On nous reproche souvent de ne pas investir parce que nous n'achèterions pas d'entreprises ; c'est d'abord inexact car nous avons acquis quarante-trois entreprises durant ces deux dernières années, pour parfaire notre positionnement dans certains secteurs. Surtout, Engie n'est pas une banque et a pour vocation de faire sortir des usines de terre. Notre plan d'investissement de 14,3 milliards d'euros, qui arrive à son terme, vise à construire des usines, étendre nos réseaux de gaz et rendre plus efficaces les infrastructures de consommation de nos clients.

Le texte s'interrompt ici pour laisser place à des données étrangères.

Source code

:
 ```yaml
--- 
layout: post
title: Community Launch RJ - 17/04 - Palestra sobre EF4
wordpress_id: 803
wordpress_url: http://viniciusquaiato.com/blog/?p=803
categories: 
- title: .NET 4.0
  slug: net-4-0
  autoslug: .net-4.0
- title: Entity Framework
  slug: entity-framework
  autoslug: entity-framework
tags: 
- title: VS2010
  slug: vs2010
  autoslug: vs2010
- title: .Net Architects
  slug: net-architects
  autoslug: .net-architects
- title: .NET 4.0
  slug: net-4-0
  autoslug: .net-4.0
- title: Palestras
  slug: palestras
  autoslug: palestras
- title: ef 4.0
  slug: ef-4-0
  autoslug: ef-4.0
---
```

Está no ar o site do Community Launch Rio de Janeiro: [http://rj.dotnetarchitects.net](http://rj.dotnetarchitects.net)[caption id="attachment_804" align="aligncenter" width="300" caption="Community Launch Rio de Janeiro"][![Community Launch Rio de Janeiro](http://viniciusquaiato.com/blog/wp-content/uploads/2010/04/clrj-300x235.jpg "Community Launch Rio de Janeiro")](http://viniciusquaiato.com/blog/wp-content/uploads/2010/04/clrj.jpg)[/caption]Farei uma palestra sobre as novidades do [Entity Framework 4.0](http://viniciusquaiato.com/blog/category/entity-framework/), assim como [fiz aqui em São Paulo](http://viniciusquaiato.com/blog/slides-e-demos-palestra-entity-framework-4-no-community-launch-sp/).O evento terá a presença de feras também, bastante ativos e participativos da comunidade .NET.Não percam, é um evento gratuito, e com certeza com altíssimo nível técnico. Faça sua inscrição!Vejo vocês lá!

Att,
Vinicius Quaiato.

En guise d'illustration de notre positionnement, j'évoquerai le contrat qui vient d'être signé avec l'Université de l'Ohio, pour une durée de cinquante ans, et qui concerne à la fois la maintenance et la modernisation de l'ensemble des réseaux, y compris celui de la surveillance, sur lesquels transite l'énergie, de ce campus qui rassemble près de 100 000 personnes, compte 480 bâtiments, des écoles, un hôpital ou son propre système de transport. Nos engagements de performance sont extrêmement élevés : l'investissement de 1,5 milliard de dollars dans les infrastructures du site devrait réduire d'un quart la consommation énergétique de ce site en dix ans, avant de conduire à d'ultérieures réductions par tranche. Ce contrat traduit un changement de paradigme dans ce domaine : alors que l'on avait pour habitude de passer des appels d'offres en silos, les collectivités, à l'échelle internationale, privilégient désormais une vision globale de leurs consommations énergétiques afin d'en réduire à la fois les émissions de gaz à effet de serre et le coût.
La France représente un pays essentiel pour Engie avec 25 milliards d'euros de chiffre d'affaires, 6 milliards d'euros d'achats auprès de prestataires locaux et 72 000 collaborateurs. Nous embauchons en France 8 000 personnes par an, dont 4 000 contrats à durée indéterminée. La capacité que nous avons d'y avoir une vision de l'avenir et d'anticiper cette mutation énergétique, en faisant en sorte que nos collaborateurs y prennent une part active, est essentielle.